Maine Attorney General Janet Mills said in a release Tuesday that a proposed settlement between the companies, the U.S. government and 35 states will deliver another $14.9 million to the federal government on behalf of Maine.
The federal and state governments alleged that Wyeth did not properly discount its oral and intravenous drug Protonix, most commonly used to treat acid reflux disease, which can damage the esophagus.
The governments claimed Wyeth violated rules of the Medicaid Prescription Drug Rebate Program enacted in 1990, which requires a company to deliver rebates to state Medicaid programs based on the lowest price at which a certain drug was sold in a given quarter.
From 2001-2006, a period before Pfizer acquired the Madison, New Jersey-based Wyeth, the governments alleged Wyeth sold oral and intravenous versions of its drug to hospitals as a bundle but did not treat sales as a bundle in calculating rebates due to Medicaid, causing those rebates to be understated.
The settlement comes from two whistleblower lawsuits filed in U.S. District Court in Massachusetts, according to Mills’ office.
In total, the settlement calls for Pfizer to pay $784.6 million, with $413 million of that going to individual states. It’s from that pool of money that $7.7 million will go to Maine coffers.

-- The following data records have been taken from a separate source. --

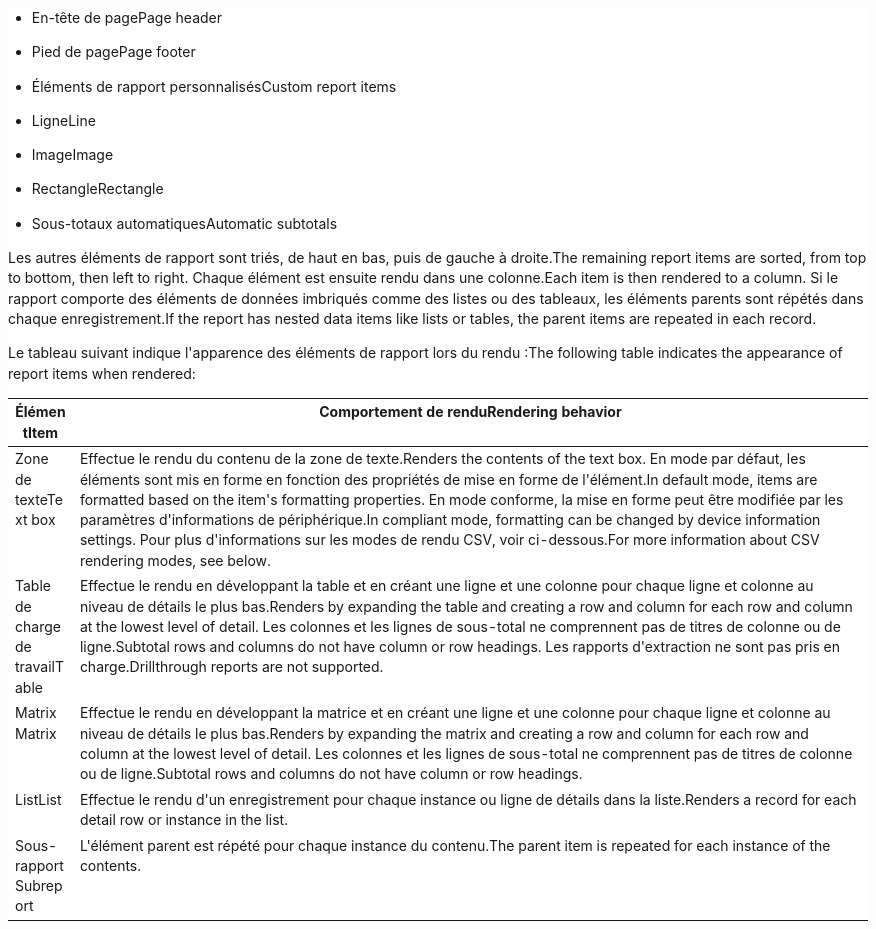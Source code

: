 -   <span data-ttu-id="5e582-120">En-tête de page</span><span class="sxs-lookup"><span data-stu-id="5e582-120">Page header</span></span>  
  
-   <span data-ttu-id="5e582-121">Pied de page</span><span class="sxs-lookup"><span data-stu-id="5e582-121">Page footer</span></span>  
  
-   <span data-ttu-id="5e582-122">Éléments de rapport personnalisés</span><span class="sxs-lookup"><span data-stu-id="5e582-122">Custom report items</span></span>  
  
-   <span data-ttu-id="5e582-123">Ligne</span><span class="sxs-lookup"><span data-stu-id="5e582-123">Line</span></span>  
  
-   <span data-ttu-id="5e582-124">Image</span><span class="sxs-lookup"><span data-stu-id="5e582-124">Image</span></span>  
  
-   <span data-ttu-id="5e582-125">Rectangle</span><span class="sxs-lookup"><span data-stu-id="5e582-125">Rectangle</span></span>  
  
-   <span data-ttu-id="5e582-126">Sous-totaux automatiques</span><span class="sxs-lookup"><span data-stu-id="5e582-126">Automatic subtotals</span></span>  
  
 <span data-ttu-id="5e582-127">Les autres éléments de rapport sont triés, de haut en bas, puis de gauche à droite.</span><span class="sxs-lookup"><span data-stu-id="5e582-127">The remaining report items are sorted, from top to bottom, then left to right.</span></span> <span data-ttu-id="5e582-128">Chaque élément est ensuite rendu dans une colonne.</span><span class="sxs-lookup"><span data-stu-id="5e582-128">Each item is then rendered to a column.</span></span> <span data-ttu-id="5e582-129">Si le rapport comporte des éléments de données imbriqués comme des listes ou des tableaux, les éléments parents sont répétés dans chaque enregistrement.</span><span class="sxs-lookup"><span data-stu-id="5e582-129">If the report has nested data items like lists or tables, the parent items are repeated in each record.</span></span>  
  
 <span data-ttu-id="5e582-130">Le tableau suivant indique l'apparence des éléments de rapport lors du rendu :</span><span class="sxs-lookup"><span data-stu-id="5e582-130">The following table indicates the appearance of report items when rendered:</span></span>  
  
|<span data-ttu-id="5e582-131">Élément</span><span class="sxs-lookup"><span data-stu-id="5e582-131">Item</span></span>|<span data-ttu-id="5e582-132">Comportement de rendu</span><span class="sxs-lookup"><span data-stu-id="5e582-132">Rendering behavior</span></span>|  
|----------|------------------------|  
|<span data-ttu-id="5e582-133">Zone de texte</span><span class="sxs-lookup"><span data-stu-id="5e582-133">Text box</span></span>|<span data-ttu-id="5e582-134">Effectue le rendu du contenu de la zone de texte.</span><span class="sxs-lookup"><span data-stu-id="5e582-134">Renders the contents of the text box.</span></span> <span data-ttu-id="5e582-135">En mode par défaut, les éléments sont mis en forme en fonction des propriétés de mise en forme de l'élément.</span><span class="sxs-lookup"><span data-stu-id="5e582-135">In default mode, items are formatted based on the item's formatting properties.</span></span> <span data-ttu-id="5e582-136">En mode conforme, la mise en forme peut être modifiée par les paramètres d'informations de périphérique.</span><span class="sxs-lookup"><span data-stu-id="5e582-136">In compliant mode, formatting can be changed by device information settings.</span></span> <span data-ttu-id="5e582-137">Pour plus d'informations sur les modes de rendu CSV, voir ci-dessous.</span><span class="sxs-lookup"><span data-stu-id="5e582-137">For more information about CSV rendering modes, see below.</span></span>|  
|<span data-ttu-id="5e582-138">Table de charge de travail</span><span class="sxs-lookup"><span data-stu-id="5e582-138">Table</span></span>|<span data-ttu-id="5e582-139">Effectue le rendu en développant la table et en créant une ligne et une colonne pour chaque ligne et colonne au niveau de détails le plus bas.</span><span class="sxs-lookup"><span data-stu-id="5e582-139">Renders by expanding the table and creating a row and column for each row and column at the lowest level of detail.</span></span> <span data-ttu-id="5e582-140">Les colonnes et les lignes de sous-total ne comprennent pas de titres de colonne ou de ligne.</span><span class="sxs-lookup"><span data-stu-id="5e582-140">Subtotal rows and columns do not have column or row headings.</span></span> <span data-ttu-id="5e582-141">Les rapports d'extraction ne sont pas pris en charge.</span><span class="sxs-lookup"><span data-stu-id="5e582-141">Drillthrough reports are not supported.</span></span>|  
|<span data-ttu-id="5e582-142">Matrix</span><span class="sxs-lookup"><span data-stu-id="5e582-142">Matrix</span></span>|<span data-ttu-id="5e582-143">Effectue le rendu en développant la matrice et en créant une ligne et une colonne pour chaque ligne et colonne au niveau de détails le plus bas.</span><span class="sxs-lookup"><span data-stu-id="5e582-143">Renders by expanding the matrix and creating a row and column for each row and column at the lowest level of detail.</span></span> <span data-ttu-id="5e582-144">Les colonnes et les lignes de sous-total ne comprennent pas de titres de colonne ou de ligne.</span><span class="sxs-lookup"><span data-stu-id="5e582-144">Subtotal rows and columns do not have column or row headings.</span></span>|  
|<span data-ttu-id="5e582-145">List</span><span class="sxs-lookup"><span data-stu-id="5e582-145">List</span></span>|<span data-ttu-id="5e582-146">Effectue le rendu d'un enregistrement pour chaque instance ou ligne de détails dans la liste.</span><span class="sxs-lookup"><span data-stu-id="5e582-146">Renders a record for each detail row or instance in the list.</span></span>|  
|<span data-ttu-id="5e582-147">Sous-rapport</span><span class="sxs-lookup"><span data-stu-id="5e582-147">Subreport</span></span>|<span data-ttu-id="5e582-148">L'élément parent est répété pour chaque instance du contenu.</span><span class="sxs-lookup"><span data-stu-id="5e582-148">The parent item is repeated for each instance of the contents.</span></span>|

Mills credited the state’s Medicaid Fraud Control Unit with playing “a key role in bringing this litigation to a successful end.”
“Maine and the federal government spend nearly $2.5 billion dollars in the MaineCare program every year,” Mills said in a news release. “It is critical that we ensure taxpayers are getting the full benefit of the Medicaid Drug Rebate Program, maximizing savings to the taxpayers.”